_What is being asked_
Records follow. Select each line holding "flux".

_Stored data_
========================
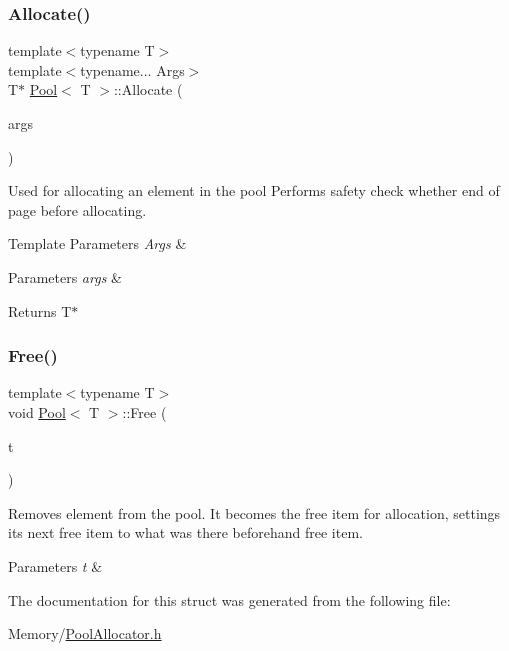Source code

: \subsubsection{\texorpdfstring{Allocate()}{Allocate()}}
{\footnotesize\ttfamily template$<$typename T$>$ \\
template$<$typename... Args$>$ \\
T$\ast$ \hyperlink{structPool}{Pool}$<$ T $>$\+::Allocate (\begin{DoxyParamCaption}\item[{Args \&\&...}]{args }\end{DoxyParamCaption})\hspace{0.3cm}{\ttfamily [inline]}}



Used for allocating an element in the pool Performs safety check whether end of page before allocating. 


\begin{DoxyTemplParams}{Template Parameters}
{\em Args} & \\
\hline
\end{DoxyTemplParams}

\begin{DoxyParams}{Parameters}
{\em args} & \\
\hline
\end{DoxyParams}
\begin{DoxyReturn}{Returns}
T$\ast$ 
\end{DoxyReturn}
\mbox{\label{structPool_ad86e784d5eebc2a5d5a40be6b4a9631f}} 
\subsubsection{\texorpdfstring{Free()}{Free()}}
{\footnotesize\ttfamily template$<$typename T$>$ \\
void \hyperlink{structPool}{Pool}$<$ T $>$\+::Free (\begin{DoxyParamCaption}\item[{T $\ast$}]{t }\end{DoxyParamCaption})\hspace{0.3cm}{\ttfamily [inline]}}



Removes element from the pool. It becomes the free item for allocation, settings its next free item to what was there beforehand free item. 


\begin{DoxyParams}{Parameters}
{\em t} & \\
\hline
\end{DoxyParams}


The documentation for this struct was generated from the following file\+:\begin{DoxyCompactItemize}
\item 
Memory/\hyperlink{PoolAllocator_8h}{Pool\+Allocator.\+h}\end{DoxyCompactItemize}
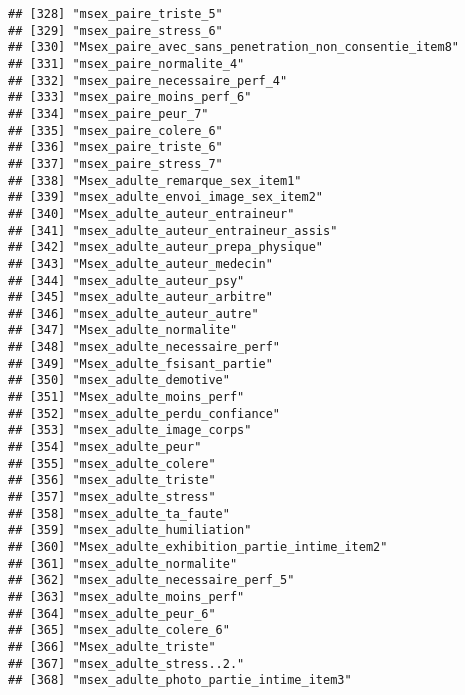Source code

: \documentclass[
]{article}
\begin{document}
\begin{verbatim}
## [328] "msex_paire_triste_5"                                 
## [329] "msex_paire_stress_6"                                 
## [330] "Msex_paire_avec_sans_penetration_non_consentie_item8"
## [331] "msex_paire_normalite_4"                              
## [332] "msex_paire_necessaire_perf_4"                        
## [333] "msex_paire_moins_perf_6"                             
## [334] "msex_paire_peur_7"                                   
## [335] "msex_paire_colere_6"                                 
## [336] "msex_paire_triste_6"                                 
## [337] "msex_paire_stress_7"                                 
## [338] "Msex_adulte_remarque_sex_item1"                      
## [339] "msex_adulte_envoi_image_sex_item2"                   
## [340] "Msex_adulte_auteur_entraineur"                       
## [341] "msex_adulte_auteur_entraineur_assis"                 
## [342] "msex_adulte_auteur_prepa_physique"                   
## [343] "Msex_adulte_auteur_medecin"                          
## [344] "msex_adulte_auteur_psy"                              
## [345] "msex_adulte_auteur_arbitre"                          
## [346] "msex_adulte_auteur_autre"                            
## [347] "Msex_adulte_normalite"                               
## [348] "msex_adulte_necessaire_perf"                         
## [349] "Msex_adulte_fsisant_partie"                          
## [350] "msex_adulte_demotive"                                
## [351] "Msex_adulte_moins_perf"                              
## [352] "msex_adulte_perdu_confiance"                         
## [353] "msex_adulte_image_corps"                             
## [354] "msex_adulte_peur"                                    
## [355] "msex_adulte_colere"                                  
## [356] "msex_adulte_triste"                                  
## [357] "msex_adulte_stress"                                  
## [358] "msex_adulte_ta_faute"                                
## [359] "msex_adulte_humiliation"                             
## [360] "Msex_adulte_exhibition_partie_intime_item2"          
## [361] "msex_adulte_normalite"                               
## [362] "msex_adulte_necessaire_perf_5"                       
## [363] "msex_adulte_moins_perf"                              
## [364] "msex_adulte_peur_6"                                  
## [365] "msex_adulte_colere_6"                                
## [366] "Msex_adulte_triste"                                  
## [367] "msex_adulte_stress..2."                              
## [368] "msex_adulte_photo_partie_intime_item3"               

\end{verbatim}
\end{document}
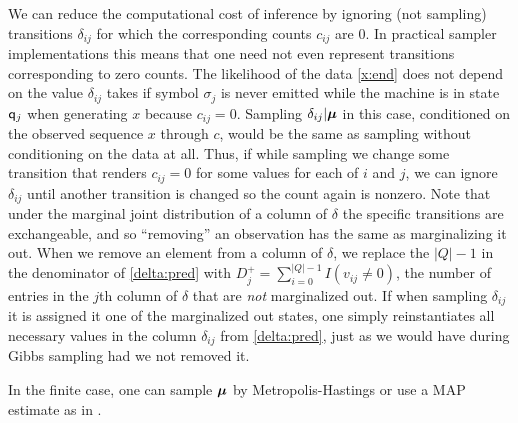 We can reduce the computational cost of inference by ignoring (not sampling) transitions $\delta_{ij}$ for which the corresponding counts $c_{ij}$ are 0.  In practical sampler implementations this means that one need not even represent transitions corresponding to zero counts.  The likelihood of the data \eqref{x:end} does not depend on the value $\delta_{ij}$ takes if symbol $\sigma_j$ is never emitted while the machine is in state $\q_j$ when generating $x$ because $c_{ij} = 0$.   Sampling $\delta_{ij} | \bmu$ in this case, conditioned on the observed sequence $x$ through $c$, would be the same as sampling without conditioning on the data at all.  Thus, if while sampling we change some transition that renders $c_{ij}=0$ for some values for each of $i$ and $j$, we can ignore $\delta_{ij}$ until another transition is changed so the count again is nonzero.  Note that under the marginal joint distribution of a column of $\delta$ the specific transitions are exchangeable, and so ``removing'' an observation has the same as marginalizing it out.  
When we remove an element from a column of $\delta$, we replace the $|Q| - 1$ in the denominator of \eqref{delta:pred} with $D^+_j = \sum_{i=0}^{|Q|-1}I(v_{ij}\neq0)$, the number of entries in the $j$th column of $\delta$ that are {\em not} marginalized out.
If when sampling $\delta_{ij}$ it is assigned it one of the marginalized out states, one simply reinstantiates all necessary values in the column  $\delta_{ij}$ from \eqref{delta:pred}, just as we would have during Gibbs sampling had we not removed it.  
 



In the finite case, one can sample $\bmu$ by Metropolis-Hastings or use a MAP estimate as in \cite{Mackay1995}.  
 
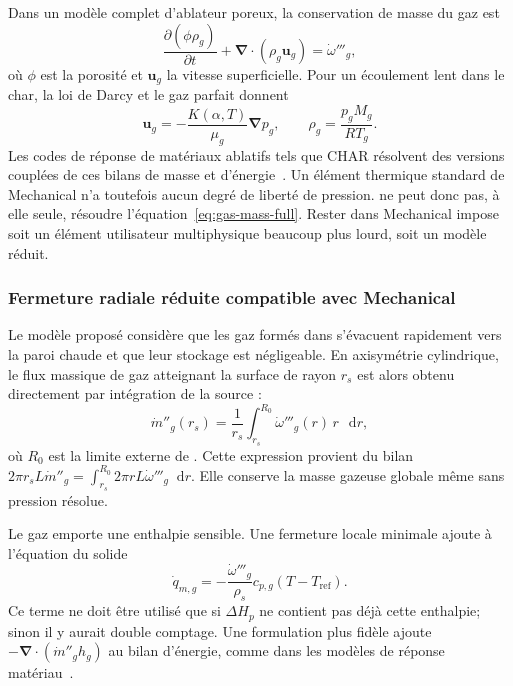 \documentclass[oneside,openany]{amsdtx}
\newcommand{\dd}{\mathop{}\!\mathrm{d}}
\newcommand{\pd}{\partial}
\newcommand{\vect}[1]{\bm{#1}}
\begin{document}
Dans un modèle complet d'ablateur poreux, la conservation de masse du gaz est
\begin{equation}
  \frac{\pd(\phi\rho_g)}{\pd t}
  +\vect\nabla\cdot(\rho_g\vect u_g)=\dot\omega'''_g,
  \label{eq:gas-mass-full}
\end{equation}
où \(\phi\) est la porosité et \(\vect u_g\) la vitesse superficielle. Pour un
écoulement lent dans le char, la loi de Darcy et le gaz parfait donnent
\begin{equation}
  \vect u_g=-\frac{K(\alpha,T)}{\mu_g}\vect\nabla p_g,
  \qquad
  \rho_g=\frac{p_g M_g}{R T_g}.
  \label{eq:darcy-ideal}
\end{equation}
Les codes de réponse de matériaux ablatifs tels que CHAR résolvent des versions
couplées de ces bilans de masse et d'énergie~\cite{amar2010,amar2016,ewing2013}.
Un élément thermique standard de Mechanical n'a toutefois aucun degré de liberté
de pression.  ne peut donc pas, à elle seule, résoudre
l'équation~\eqref{eq:gas-mass-full}. Rester dans Mechanical impose soit un
élément utilisateur multiphysique beaucoup plus lourd, soit un modèle réduit.

\subsubsection{Fermeture radiale réduite compatible avec Mechanical}

Le modèle proposé considère que les gaz formés dans  s'évacuent
rapidement vers la paroi chaude et que leur stockage est négligeable. En
axisymétrie cylindrique, le flux massique de gaz atteignant la surface de rayon
\(r_s\) est alors obtenu directement par intégration de la source :
\begin{equation}
  \boxed{\dot m''_g(r_s)=\frac{1}{r_s}
  \int_{r_s}^{R_0}\dot\omega'''_g(r)\,r\,\dd r,}
  \label{eq:radial-gas-flux}
\end{equation}
où \(R_0\) est la limite externe de . Cette expression provient du
bilan \(2\pi r_sL\dot m''_g=\int_{r_s}^{R_0}2\pi rL
\dot\omega'''_g\dd r\). Elle conserve la masse gazeuse globale même sans
pression résolue.

Le gaz emporte une enthalpie sensible. Une fermeture locale minimale ajoute à
l'équation du solide
\begin{equation}
  \dot q_{m,g}=-\frac{\dot\omega'''_g}{\rho_s}
  c_{p,g}(T-T_\mathrm{ref}).
  \label{eq:gas-local-sink}
\end{equation}
Ce terme ne doit être utilisé que si \(\Delta H_p\) ne contient pas déjà cette
enthalpie; sinon il y aurait double comptage. Une formulation plus fidèle ajoute
\(-\vect\nabla\cdot(\dot m''_g h_g)\) au bilan d'énergie, comme dans les modèles
de réponse matériau~\cite{ewing2013,amar2010}.
\end{document}
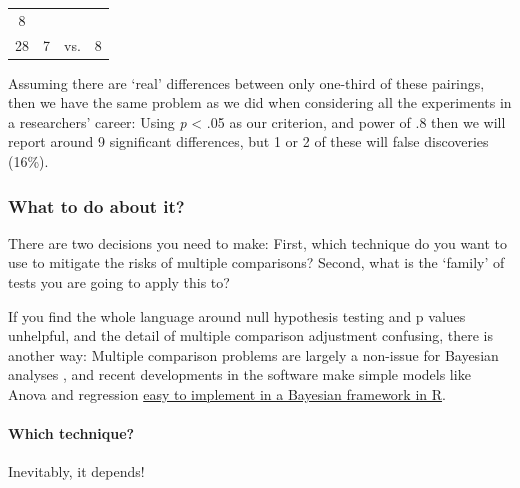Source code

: \documentclass[]{article}
\let\oldparagraph\paragraph
\renewcommand{\paragraph}[1]{\oldparagraph{#1}\mbox{}}
\theoremstyle{definition}
\theoremstyle{definition}
\theoremstyle{definition}
\theoremstyle{remark}
\begin{document}
\begin{longtable}[]{@{}ccll@{}}
\begin{minipage}[t]{0.07\columnwidth}
8\strut
\end{minipage}\tabularnewline
\begin{minipage}[t]{0.16\columnwidth}\centering\strut
28\strut
\end{minipage} & \begin{minipage}[t]{0.10\columnwidth}\centering\strut
7\strut
\end{minipage} & \begin{minipage}[t]{0.07\columnwidth}\raggedright\strut
vs.\strut
\end{minipage} & \begin{minipage}[t]{0.07\columnwidth}\raggedright\strut
8\strut
\end{minipage}\tabularnewline
\bottomrule
\end{longtable}

Assuming there are `real' differences between only one-third of these
pairings, then we have the same problem as we did when considering all
the experiments in a researchers' career: Using \emph{p} \textless{} .05
as our criterion, and power of .8 then we will report around 9
significant differences, but 1 or 2 of these will false discoveries
(16\%).

\subsubsection*{What to do about it?}\label{what-to-do-about-it}

There are two decisions you need to make: First, which technique do you
want to use to mitigate the risks of multiple comparisons? Second, what
is the `family' of tests you are going to apply this to?

{If you find the whole language around null hypothesis testing and p
values unhelpful, and the detail of multiple comparison adjustment
confusing, there is another way: Multiple comparison problems are
largely a non-issue for Bayesian analyses \citep{gelman2012we}, and
recent developments in the software make simple models like Anova and
regression \protect\hyperlink{bayes-mcmc}{easy to implement in a
Bayesian framework in R}.}

\paragraph{Which technique?}\label{which-technique}

Inevitably, it depends!
\end{document}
========================
_Your solution_
axisymétrie cylindrique, le flux massique de gaz atteignant la surface de rayon
  \label{eq:radial-gas-flux}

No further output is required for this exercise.